Keeping the City Cool
To offset the increasingly frequent heatwaves, Sunway City Iskandar Puteri is getting new roots in the ground.
Iskandar Malaysia is taking shape. 15 years since its inception, its skyline now glitters with glossy residential towers and sleek financial skyscrapers. World-class education and medical facilities, and cultural attractions dot its landscape.
The completion of investment projects worth RM7.33 billion in the first quarter of this year amidst the pandemic continues to prove its lasting appeal to investors, working professionals, house hunters, and students alike. All signs are pointing to a booming city.
But unlike some other city booms that have sprouted only high-rises, concrete, and asphalt, green initiatives and low-carbon agenda are quick to take root on this urban soil, thanks to a growing movement of developers, urban planners, landscape designers, and others who are actively responding to Iskandar Malaysia’s sustainability call.
The Rise of Heat Islands
If you wander around Sunway City Iskandar Puteri, for instance, you will find trees from more than 60 species tucked in nooks all over: some dotting the sidewalks, lawns, and gardens; clusters of mature ones lining the banks of its lakes and pristine water bodies; and many splashes of green covering in and around its commercial precincts.

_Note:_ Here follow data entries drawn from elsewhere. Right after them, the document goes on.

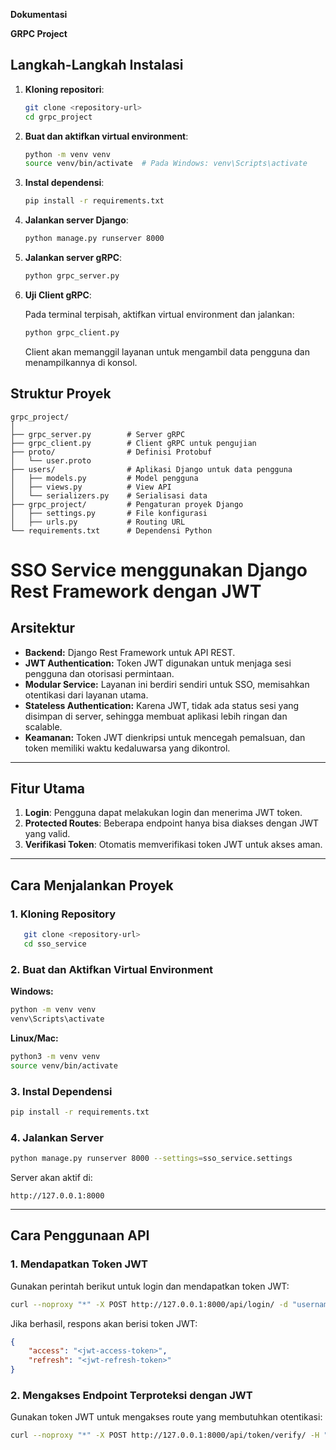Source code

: **Dokumentasi**

**GRPC Project**
## Langkah-Langkah Instalasi

1. **Kloning repositori**:
   ```bash
   git clone <repository-url>
   cd grpc_project
   ```

2. **Buat dan aktifkan virtual environment**:
   ```bash
   python -m venv venv
   source venv/bin/activate  # Pada Windows: venv\Scripts\activate
   ```

3. **Instal dependensi**:
   ```bash
   pip install -r requirements.txt
   ```

4. **Jalankan server Django**:
   ```bash
   python manage.py runserver 8000
   ```

5. **Jalankan server gRPC**:
   ```bash
   python grpc_server.py
   ```

6. **Uji Client gRPC**:

   Pada terminal terpisah, aktifkan virtual environment dan jalankan:

   ```bash
   python grpc_client.py
   ```

   Client akan memanggil layanan untuk mengambil data pengguna dan menampilkannya di konsol.

## Struktur Proyek

```
grpc_project/
│
├── grpc_server.py        # Server gRPC
├── grpc_client.py        # Client gRPC untuk pengujian
├── proto/                # Definisi Protobuf
│   └── user.proto
├── users/                # Aplikasi Django untuk data pengguna
│   ├── models.py         # Model pengguna
│   ├── views.py          # View API
│   └── serializers.py    # Serialisasi data
├── grpc_project/         # Pengaturan proyek Django
│   ├── settings.py       # File konfigurasi
│   ├── urls.py           # Routing URL
└── requirements.txt      # Dependensi Python
```

# **SSO Service menggunakan Django Rest Framework dengan JWT**  

## **Arsitektur**  
- **Backend:** Django Rest Framework untuk API REST.
- **JWT Authentication:** Token JWT digunakan untuk menjaga sesi pengguna dan otorisasi permintaan.
- **Modular Service:** Layanan ini berdiri sendiri untuk SSO, memisahkan otentikasi dari layanan utama.
- **Stateless Authentication:** Karena JWT, tidak ada status sesi yang disimpan di server, sehingga membuat aplikasi lebih ringan dan scalable.  
- **Keamanan:** Token JWT dienkripsi untuk mencegah pemalsuan, dan token memiliki waktu kedaluwarsa yang dikontrol.

---

## **Fitur Utama**  
1. **Login**: Pengguna dapat melakukan login dan menerima JWT token.  
2. **Protected Routes**: Beberapa endpoint hanya bisa diakses dengan JWT yang valid.  
3. **Verifikasi Token**: Otomatis memverifikasi token JWT untuk akses aman.  

---

## **Cara Menjalankan Proyek**  

### **1. Kloning Repository**  
```bash
   git clone <repository-url>
   cd sso_service
```

### **2. Buat dan Aktifkan Virtual Environment**  
**Windows:**  
```bash
python -m venv venv
venv\Scripts\activate
```
**Linux/Mac:**  
```bash
python3 -m venv venv
source venv/bin/activate
```

### **3. Instal Dependensi**  
```bash
pip install -r requirements.txt
```

### **4. Jalankan Server**  
```bash
python manage.py runserver 8000 --settings=sso_service.settings
```

Server akan aktif di:  
```
http://127.0.0.1:8000
```

---

## **Cara Penggunaan API**  

### **1. Mendapatkan Token JWT**  
Gunakan perintah berikut untuk login dan mendapatkan token JWT:  
```bash
curl --noproxy "*" -X POST http://127.0.0.1:8000/api/login/ -d "username=alice&password=12345678"
```

Jika berhasil, respons akan berisi token JWT:  
```json
{
    "access": "<jwt-access-token>",
    "refresh": "<jwt-refresh-token>"
}
```

### **2. Mengakses Endpoint Terproteksi dengan JWT**  
Gunakan token JWT untuk mengakses route yang membutuhkan otentikasi:  
```bash
curl --noproxy "*" -X POST http://127.0.0.1:8000/api/token/verify/ -H "Content-Type: application/json" -d "{\"token\": \"<jwt-access-token>\"}"

```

It is all part of a deliberate, idealistic plan. Since its inception, Sunway Group has been at the forefront using urban forestry to not only advance its own sustainability goals, but to beautify neighbourhoods, improve air quality and reduce street-level temperatures as the region gets hotter due to climate change. According to independent assessments of global temperature changes by the United States, Europe and Japan, rising temperatures last year capped the world’s warmest decade in modern times, driven by surging levels of heat-trapping greenhouse gases such as carbon dioxide and methane. And they are not the only regions grappling with these challenges. Research conducted by local city-making organisation Think City last March reveals that the urban heat-island effect is rapidly invading the Malaysian cities too. Johor Bahru, for instance, recorded a peak temperature increase of 6.7°C within 13 years between 2005 and 2018.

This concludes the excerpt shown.